Sun, May 26, 2024

Explaining what millennials want in the workplace

Millennials in the workplace, how to attract, engage and retain them were just a few of the topics highlighted in the monthly Good Morning, North Augusta breakfast session, sponsored by the North Augusta Chamber of Commerce.

A panel discussion, moderated by Manpower operations manager Nate Lauger, was made up of young professionals from assorted industries. Tashara Johnson, HR generalist of Aurubis Richmond, LLC; Haley Napier, business development manager at Manpower; Jimmie Smith, workforce innovation coordinator at Shamrock Social Impact and Jeannine Steinkuhl, director of sales for Crowne Plaza, all fielded questions first from the moderator then from the audience.

Questions ranged from the most basic, like the differences between millennials and Baby Boomers, to more complex discussions about navigating conflicts between generations.

Steinkuhl said some of the primary differences between millennials, Gen Z, Gen X and boomers are how each approached the use of technology and the need for instant gratification.

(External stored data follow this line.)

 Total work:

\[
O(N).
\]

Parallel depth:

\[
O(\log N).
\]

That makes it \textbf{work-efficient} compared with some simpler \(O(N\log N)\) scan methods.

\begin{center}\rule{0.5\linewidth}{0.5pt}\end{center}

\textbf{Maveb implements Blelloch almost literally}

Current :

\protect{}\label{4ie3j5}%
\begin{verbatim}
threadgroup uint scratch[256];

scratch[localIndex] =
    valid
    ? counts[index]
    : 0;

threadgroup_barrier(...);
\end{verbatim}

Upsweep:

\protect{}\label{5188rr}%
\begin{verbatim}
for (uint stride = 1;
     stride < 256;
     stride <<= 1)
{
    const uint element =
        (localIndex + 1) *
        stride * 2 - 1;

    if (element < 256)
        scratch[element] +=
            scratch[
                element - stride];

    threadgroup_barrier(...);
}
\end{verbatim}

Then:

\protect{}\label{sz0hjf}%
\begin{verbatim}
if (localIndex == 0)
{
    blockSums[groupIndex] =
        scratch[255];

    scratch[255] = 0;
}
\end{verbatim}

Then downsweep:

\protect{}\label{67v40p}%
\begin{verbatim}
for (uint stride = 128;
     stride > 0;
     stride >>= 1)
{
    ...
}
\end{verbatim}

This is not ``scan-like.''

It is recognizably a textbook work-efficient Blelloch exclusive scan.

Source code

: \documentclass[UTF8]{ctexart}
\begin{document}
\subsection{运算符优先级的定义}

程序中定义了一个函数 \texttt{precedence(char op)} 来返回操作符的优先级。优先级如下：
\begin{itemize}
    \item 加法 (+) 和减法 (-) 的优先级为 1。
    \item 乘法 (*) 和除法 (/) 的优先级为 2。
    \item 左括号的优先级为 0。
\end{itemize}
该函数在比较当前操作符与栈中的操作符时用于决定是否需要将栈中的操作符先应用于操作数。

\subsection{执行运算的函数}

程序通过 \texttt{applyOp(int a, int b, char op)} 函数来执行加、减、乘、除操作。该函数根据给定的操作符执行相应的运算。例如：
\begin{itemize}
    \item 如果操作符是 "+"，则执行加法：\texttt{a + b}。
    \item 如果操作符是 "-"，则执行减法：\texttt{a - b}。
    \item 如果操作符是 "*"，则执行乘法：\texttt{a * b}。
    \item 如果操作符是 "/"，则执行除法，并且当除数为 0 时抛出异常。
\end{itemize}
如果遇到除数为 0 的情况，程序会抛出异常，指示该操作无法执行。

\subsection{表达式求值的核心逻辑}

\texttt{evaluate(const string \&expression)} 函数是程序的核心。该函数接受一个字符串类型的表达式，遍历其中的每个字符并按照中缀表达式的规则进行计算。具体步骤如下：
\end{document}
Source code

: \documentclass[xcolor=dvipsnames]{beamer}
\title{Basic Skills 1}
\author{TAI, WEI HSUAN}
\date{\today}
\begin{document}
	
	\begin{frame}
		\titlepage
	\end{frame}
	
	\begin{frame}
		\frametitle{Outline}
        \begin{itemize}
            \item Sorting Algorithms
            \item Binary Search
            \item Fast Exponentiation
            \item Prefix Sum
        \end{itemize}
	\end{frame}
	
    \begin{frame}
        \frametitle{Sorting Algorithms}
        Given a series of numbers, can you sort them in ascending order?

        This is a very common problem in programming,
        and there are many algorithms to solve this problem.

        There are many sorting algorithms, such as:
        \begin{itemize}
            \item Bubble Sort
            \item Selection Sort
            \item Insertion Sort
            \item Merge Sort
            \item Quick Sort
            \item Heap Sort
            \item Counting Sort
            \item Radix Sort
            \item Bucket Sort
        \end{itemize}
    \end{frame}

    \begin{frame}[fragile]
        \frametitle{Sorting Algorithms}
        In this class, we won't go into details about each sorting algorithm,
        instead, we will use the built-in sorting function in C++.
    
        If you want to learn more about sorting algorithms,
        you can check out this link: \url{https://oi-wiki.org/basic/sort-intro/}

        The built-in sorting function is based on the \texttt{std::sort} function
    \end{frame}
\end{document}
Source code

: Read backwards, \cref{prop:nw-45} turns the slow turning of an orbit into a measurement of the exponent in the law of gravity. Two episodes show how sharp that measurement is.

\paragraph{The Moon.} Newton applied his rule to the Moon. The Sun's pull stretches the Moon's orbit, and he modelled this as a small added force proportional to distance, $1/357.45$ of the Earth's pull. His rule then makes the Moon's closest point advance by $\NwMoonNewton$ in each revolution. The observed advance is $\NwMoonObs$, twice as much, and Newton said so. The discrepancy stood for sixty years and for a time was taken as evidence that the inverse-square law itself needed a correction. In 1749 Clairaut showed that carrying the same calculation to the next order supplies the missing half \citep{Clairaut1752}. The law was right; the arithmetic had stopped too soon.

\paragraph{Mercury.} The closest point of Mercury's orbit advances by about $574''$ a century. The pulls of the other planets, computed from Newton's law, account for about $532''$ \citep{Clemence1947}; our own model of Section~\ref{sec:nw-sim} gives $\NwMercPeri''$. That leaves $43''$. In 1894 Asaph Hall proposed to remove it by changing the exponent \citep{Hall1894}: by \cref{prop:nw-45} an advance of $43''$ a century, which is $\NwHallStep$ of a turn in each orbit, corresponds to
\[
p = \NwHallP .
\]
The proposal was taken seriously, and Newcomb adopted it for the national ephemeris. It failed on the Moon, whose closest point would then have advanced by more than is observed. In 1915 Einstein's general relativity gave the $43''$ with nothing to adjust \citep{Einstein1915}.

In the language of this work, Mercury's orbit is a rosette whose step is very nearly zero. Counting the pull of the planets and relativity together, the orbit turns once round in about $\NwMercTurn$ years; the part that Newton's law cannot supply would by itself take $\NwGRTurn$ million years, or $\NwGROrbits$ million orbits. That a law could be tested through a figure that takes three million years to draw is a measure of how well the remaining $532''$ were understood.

“I would rephrase that to say, utilization of technology as a resource to be more productive,” she said. “At the end of the day, that is everyone’s common goal, whether you’re the employer, whether you’re the employee.”

She went on to say she would flip instant gratification to being opportunistic.

“Any sort of opportunity that you can drive results faster, and utilize those resources, resources in order to accomplish that? Why not? Doesn’t everyone want instant gratification at the end of the day?” she asked. “So, I would say there is no difference in what the end goal is for any generation. It’s just a matter of how we process that.”

The panelists said developing relationships with people of different generations can be an important factor in understanding each one’s perspective.

“I’m not going to lie. I mean, it’s a little intimidating. You walk into a room with people with 20 plus years of experience, and I’m going to be here with my six, or almost six,” said Napier. “But I’m here to learn. I’m here to gain experience. And that’s what the younger generation is here for.”

Napier said mentors, finding one or being one, can be especially impactful.

“Mentors are a thing. So, if you can get a mentor or if you have a mentor, it is 100% probably one of the most beneficial things I’ve ever done,” she said. “And not just one, one from several different aspects, whether it’s personal, whether it’s professional, or both, they make such a big difference.”

One question that struck a nerve was how to deal with employees who spend time on social media outlets while at work.

Steinkuhl said she’s fine with employees checking social media, as long as it is in moderation. She likened it to a digital cigarette break.

“So long as it’s not too ridiculous. So long as it’s not impeding your ability to be productive and to get the job done,” she explained. “When you don’t get the job done. And you’ve spent half of your day on TikTok, then yes, I do have a problem with that. So, I think it’s just a, on a case-by-case basis.”

All the panelists said there is a need for all generations, both employers and employees, to communicate clearly. To take time, to learn each other’s work ethic and how tasks will be accomplished. At the end of the day, the goal is for the business to be successful.